(201f) Impact of Deep Hydrogenation on Jet Fuel Oxidation and Deposition

Thermal oxidative stability is the main character for jet fuel serving as coolant of supersonic or hypersonic aircrafts. This study investigated the effect of hydrogenation degree on jet fuel (RP-3) oxidation and deposition. The deep hydrogenation of RP-3 were achieved by commercial noble catalyst in an autoclave with 4 MPa hydrogen at 190 °C, and the reaction time was controlled to acquire fuels with different hydrogenation degree. The aromatic content of the most hydrogenated fuel is reduced from 12.6% to 0.5%, and the total sulfur content is lowed to below 3 ppm. Accordingly, the density of hydrogenated fuels slightly decreases but the net heat of combustion slightly increases due to the saturation of aromatics. The oxidation reactivity and deposition tendency of hydrogenated fuels were further conducted by pressure differential scanning calorimetry (PDSC) and jet fuel thermal oxidation tester (JFTOT), respectively.
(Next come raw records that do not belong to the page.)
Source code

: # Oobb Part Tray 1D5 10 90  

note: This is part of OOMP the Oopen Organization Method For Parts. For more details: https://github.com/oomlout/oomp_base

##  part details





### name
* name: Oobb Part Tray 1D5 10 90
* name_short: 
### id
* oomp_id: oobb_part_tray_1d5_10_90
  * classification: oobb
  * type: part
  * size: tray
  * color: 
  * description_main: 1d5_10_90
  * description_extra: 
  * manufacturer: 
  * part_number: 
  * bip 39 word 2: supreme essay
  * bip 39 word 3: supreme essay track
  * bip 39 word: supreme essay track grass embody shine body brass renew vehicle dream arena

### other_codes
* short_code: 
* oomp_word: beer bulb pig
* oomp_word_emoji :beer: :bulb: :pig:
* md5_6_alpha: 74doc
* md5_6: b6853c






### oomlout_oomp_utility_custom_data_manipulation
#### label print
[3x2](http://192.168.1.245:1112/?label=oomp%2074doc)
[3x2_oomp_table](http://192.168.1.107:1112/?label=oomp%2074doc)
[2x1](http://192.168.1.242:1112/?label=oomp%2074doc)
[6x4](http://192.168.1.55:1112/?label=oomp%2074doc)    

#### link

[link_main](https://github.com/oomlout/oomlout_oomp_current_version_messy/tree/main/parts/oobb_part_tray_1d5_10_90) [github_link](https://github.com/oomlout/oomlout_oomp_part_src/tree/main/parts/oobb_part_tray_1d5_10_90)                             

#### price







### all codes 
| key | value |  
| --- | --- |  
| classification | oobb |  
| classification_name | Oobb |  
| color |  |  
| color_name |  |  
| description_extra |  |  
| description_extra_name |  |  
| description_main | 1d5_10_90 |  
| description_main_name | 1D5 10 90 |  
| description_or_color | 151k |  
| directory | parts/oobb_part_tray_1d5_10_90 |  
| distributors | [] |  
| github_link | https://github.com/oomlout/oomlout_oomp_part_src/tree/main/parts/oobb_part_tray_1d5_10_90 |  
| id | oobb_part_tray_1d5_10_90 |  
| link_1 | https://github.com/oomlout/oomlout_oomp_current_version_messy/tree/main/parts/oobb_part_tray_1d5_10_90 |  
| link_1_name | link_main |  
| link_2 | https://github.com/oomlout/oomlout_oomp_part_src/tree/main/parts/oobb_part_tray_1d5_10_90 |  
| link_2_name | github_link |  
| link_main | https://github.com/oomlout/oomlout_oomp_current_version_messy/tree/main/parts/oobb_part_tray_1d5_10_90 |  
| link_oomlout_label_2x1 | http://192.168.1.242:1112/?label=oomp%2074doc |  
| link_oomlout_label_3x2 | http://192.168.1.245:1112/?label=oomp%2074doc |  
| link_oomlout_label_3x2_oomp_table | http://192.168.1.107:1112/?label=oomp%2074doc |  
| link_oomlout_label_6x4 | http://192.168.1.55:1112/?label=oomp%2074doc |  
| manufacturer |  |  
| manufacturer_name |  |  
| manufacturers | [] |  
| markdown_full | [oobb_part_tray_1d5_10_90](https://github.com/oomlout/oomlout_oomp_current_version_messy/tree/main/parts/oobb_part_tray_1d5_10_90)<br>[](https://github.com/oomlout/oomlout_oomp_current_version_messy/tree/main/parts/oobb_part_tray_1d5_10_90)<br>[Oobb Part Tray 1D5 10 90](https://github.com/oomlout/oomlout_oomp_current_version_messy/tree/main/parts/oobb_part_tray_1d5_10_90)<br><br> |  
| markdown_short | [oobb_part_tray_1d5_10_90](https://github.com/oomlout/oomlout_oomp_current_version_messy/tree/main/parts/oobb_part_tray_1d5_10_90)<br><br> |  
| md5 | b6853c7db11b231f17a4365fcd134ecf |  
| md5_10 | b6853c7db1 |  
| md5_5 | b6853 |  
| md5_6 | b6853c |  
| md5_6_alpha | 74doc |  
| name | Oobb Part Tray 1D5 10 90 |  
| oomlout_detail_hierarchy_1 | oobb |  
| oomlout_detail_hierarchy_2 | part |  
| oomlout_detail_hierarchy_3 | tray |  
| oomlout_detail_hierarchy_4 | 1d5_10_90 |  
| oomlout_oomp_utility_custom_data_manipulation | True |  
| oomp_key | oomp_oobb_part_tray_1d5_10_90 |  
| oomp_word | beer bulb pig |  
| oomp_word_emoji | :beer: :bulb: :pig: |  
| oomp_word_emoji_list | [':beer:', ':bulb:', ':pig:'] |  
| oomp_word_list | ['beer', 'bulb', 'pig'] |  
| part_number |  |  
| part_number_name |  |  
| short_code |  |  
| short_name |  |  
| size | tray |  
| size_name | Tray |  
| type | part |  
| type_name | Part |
The decrease of onset oxidation temperature and induction period of hydrogenated fuels highlight a significant effect of aromatic content on jet fuel oxidation. However, hydrogenated fuels exhibit lower deposition propensity upon thermal oxidative stress. These results indicate that deep hydrogenation can effectively improve jet fuel thermal oxidative stability (fewer deposits) but reduce the anti-oxidation effect of jet fuel. Oxidative products of aromatics and inherent heteroatomic compounds detected by comprehensive two-dimensional gas chromatography are responsible for the confliction impact of deep hydrogenation on oxidation and deposition.